To do
Please output exactly the lines that run from the line with "<p>둘째 줄에 $N$개의" through the final line of the data, inclusive, and nothing more.

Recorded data
== == ==

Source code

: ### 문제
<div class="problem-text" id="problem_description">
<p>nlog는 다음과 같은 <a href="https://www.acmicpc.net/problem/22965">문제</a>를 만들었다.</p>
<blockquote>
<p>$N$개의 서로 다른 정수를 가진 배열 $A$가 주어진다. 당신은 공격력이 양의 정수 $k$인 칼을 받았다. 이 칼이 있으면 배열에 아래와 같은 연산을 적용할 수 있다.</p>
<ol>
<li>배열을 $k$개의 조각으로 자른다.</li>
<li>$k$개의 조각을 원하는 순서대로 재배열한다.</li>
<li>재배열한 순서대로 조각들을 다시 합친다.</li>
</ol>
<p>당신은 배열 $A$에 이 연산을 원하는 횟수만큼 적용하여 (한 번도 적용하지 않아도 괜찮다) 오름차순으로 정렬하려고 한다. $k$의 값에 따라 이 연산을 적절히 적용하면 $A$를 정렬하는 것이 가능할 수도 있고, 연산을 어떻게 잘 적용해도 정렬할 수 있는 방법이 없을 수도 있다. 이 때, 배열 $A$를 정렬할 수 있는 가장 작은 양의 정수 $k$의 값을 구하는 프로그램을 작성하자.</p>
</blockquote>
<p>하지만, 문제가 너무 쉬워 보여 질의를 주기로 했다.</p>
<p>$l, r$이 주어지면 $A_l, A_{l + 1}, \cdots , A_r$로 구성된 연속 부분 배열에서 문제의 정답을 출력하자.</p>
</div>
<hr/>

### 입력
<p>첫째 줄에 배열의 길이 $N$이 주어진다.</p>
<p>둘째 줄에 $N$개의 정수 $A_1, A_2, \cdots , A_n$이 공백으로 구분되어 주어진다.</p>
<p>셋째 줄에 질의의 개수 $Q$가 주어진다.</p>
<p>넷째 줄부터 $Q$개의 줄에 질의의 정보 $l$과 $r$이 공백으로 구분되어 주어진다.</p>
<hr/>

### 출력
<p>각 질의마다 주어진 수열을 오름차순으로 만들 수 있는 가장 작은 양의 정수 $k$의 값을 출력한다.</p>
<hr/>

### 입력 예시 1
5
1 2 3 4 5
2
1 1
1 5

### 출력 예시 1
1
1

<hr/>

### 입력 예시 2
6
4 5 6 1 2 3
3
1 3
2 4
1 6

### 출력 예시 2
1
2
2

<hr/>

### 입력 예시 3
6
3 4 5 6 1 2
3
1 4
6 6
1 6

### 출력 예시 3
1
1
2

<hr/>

== == ==

Expected output
<p>둘째 줄에 $N$개의 정수 $A_1, A_2, \cdots , A_n$이 공백으로 구분되어 주어진다.</p>
<p>셋째 줄에 질의의 개수 $Q$가 주어진다.</p>
<p>넷째 줄부터 $Q$개의 줄에 질의의 정보 $l$과 $r$이 공백으로 구분되어 주어진다.</p>
<hr/>

### 출력
<p>각 질의마다 주어진 수열을 오름차순으로 만들 수 있는 가장 작은 양의 정수 $k$의 값을 출력한다.</p>
<hr/>

### 입력 예시 1
5
1 2 3 4 5
2
1 1
1 5

### 출력 예시 1
1
1

<hr/>

### 입력 예시 2
6
4 5 6 1 2 3
3
1 3
2 4
1 6

### 출력 예시 2
1
2
2

<hr/>

### 입력 예시 3
6
3 4 5 6 1 2
3
1 4
6 6
1 6

### 출력 예시 3
1
1
2

<hr/>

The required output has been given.